= INFORMATION GIVEN =

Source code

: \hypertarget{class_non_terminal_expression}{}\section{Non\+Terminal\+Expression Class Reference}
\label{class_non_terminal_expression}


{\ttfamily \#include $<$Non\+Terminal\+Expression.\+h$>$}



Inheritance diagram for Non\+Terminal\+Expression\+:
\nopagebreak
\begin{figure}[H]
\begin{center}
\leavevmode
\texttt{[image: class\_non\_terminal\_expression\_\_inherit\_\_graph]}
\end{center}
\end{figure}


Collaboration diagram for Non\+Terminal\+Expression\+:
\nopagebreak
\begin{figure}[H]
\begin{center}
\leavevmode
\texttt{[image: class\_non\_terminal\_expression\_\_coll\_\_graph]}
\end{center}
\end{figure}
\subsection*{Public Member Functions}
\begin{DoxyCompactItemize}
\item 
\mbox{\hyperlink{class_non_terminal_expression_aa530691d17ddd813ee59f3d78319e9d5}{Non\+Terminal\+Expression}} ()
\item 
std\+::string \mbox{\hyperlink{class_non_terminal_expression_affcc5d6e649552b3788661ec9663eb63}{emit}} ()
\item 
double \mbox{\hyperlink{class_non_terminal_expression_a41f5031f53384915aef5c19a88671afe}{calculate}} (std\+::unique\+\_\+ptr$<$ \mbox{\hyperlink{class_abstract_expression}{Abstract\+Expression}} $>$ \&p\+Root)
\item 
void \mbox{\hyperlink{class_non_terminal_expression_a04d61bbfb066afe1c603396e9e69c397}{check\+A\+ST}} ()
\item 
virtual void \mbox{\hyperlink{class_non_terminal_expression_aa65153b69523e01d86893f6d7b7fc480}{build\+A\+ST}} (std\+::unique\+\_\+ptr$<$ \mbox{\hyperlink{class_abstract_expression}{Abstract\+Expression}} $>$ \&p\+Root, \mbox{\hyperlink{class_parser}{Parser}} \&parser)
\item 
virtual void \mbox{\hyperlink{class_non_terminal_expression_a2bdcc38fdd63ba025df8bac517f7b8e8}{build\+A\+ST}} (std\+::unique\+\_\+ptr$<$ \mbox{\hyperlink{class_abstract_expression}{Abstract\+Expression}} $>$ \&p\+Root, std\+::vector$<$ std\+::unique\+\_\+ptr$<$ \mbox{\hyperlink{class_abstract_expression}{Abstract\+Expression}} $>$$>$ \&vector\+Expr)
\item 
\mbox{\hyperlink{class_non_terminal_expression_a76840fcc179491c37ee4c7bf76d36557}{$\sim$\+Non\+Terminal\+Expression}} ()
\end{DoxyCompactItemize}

= YOUR TASK =
Retype all of the entries. Keep each one exactly as written.

= SOLUTION FOR THIS PROBLEM =
Source code

: \hypertarget{class_non_terminal_expression}{}\section{Non\+Terminal\+Expression Class Reference}
\label{class_non_terminal_expression}


{\ttfamily \#include $<$Non\+Terminal\+Expression.\+h$>$}



Inheritance diagram for Non\+Terminal\+Expression\+:
\nopagebreak
\begin{figure}[H]
\begin{center}
\leavevmode
\texttt{[image: class\_non\_terminal\_expression\_\_inherit\_\_graph]}
\end{center}
\end{figure}


Collaboration diagram for Non\+Terminal\+Expression\+:
\nopagebreak
\begin{figure}[H]
\begin{center}
\leavevmode
\texttt{[image: class\_non\_terminal\_expression\_\_coll\_\_graph]}
\end{center}
\end{figure}
\subsection*{Public Member Functions}
\begin{DoxyCompactItemize}
\item 
\mbox{\hyperlink{class_non_terminal_expression_aa530691d17ddd813ee59f3d78319e9d5}{Non\+Terminal\+Expression}} ()
\item 
std\+::string \mbox{\hyperlink{class_non_terminal_expression_affcc5d6e649552b3788661ec9663eb63}{emit}} ()
\item 
double \mbox{\hyperlink{class_non_terminal_expression_a41f5031f53384915aef5c19a88671afe}{calculate}} (std\+::unique\+\_\+ptr$<$ \mbox{\hyperlink{class_abstract_expression}{Abstract\+Expression}} $>$ \&p\+Root)
\item 
void \mbox{\hyperlink{class_non_terminal_expression_a04d61bbfb066afe1c603396e9e69c397}{check\+A\+ST}} ()
\item 
virtual void \mbox{\hyperlink{class_non_terminal_expression_aa65153b69523e01d86893f6d7b7fc480}{build\+A\+ST}} (std\+::unique\+\_\+ptr$<$ \mbox{\hyperlink{class_abstract_expression}{Abstract\+Expression}} $>$ \&p\+Root, \mbox{\hyperlink{class_parser}{Parser}} \&parser)
\item 
virtual void \mbox{\hyperlink{class_non_terminal_expression_a2bdcc38fdd63ba025df8bac517f7b8e8}{build\+A\+ST}} (std\+::unique\+\_\+ptr$<$ \mbox{\hyperlink{class_abstract_expression}{Abstract\+Expression}} $>$ \&p\+Root, std\+::vector$<$ std\+::unique\+\_\+ptr$<$ \mbox{\hyperlink{class_abstract_expression}{Abstract\+Expression}} $>$$>$ \&vector\+Expr)
\item 
\mbox{\hyperlink{class_non_terminal_expression_a76840fcc179491c37ee4c7bf76d36557}{$\sim$\+Non\+Terminal\+Expression}} ()
\end{DoxyCompactItemize}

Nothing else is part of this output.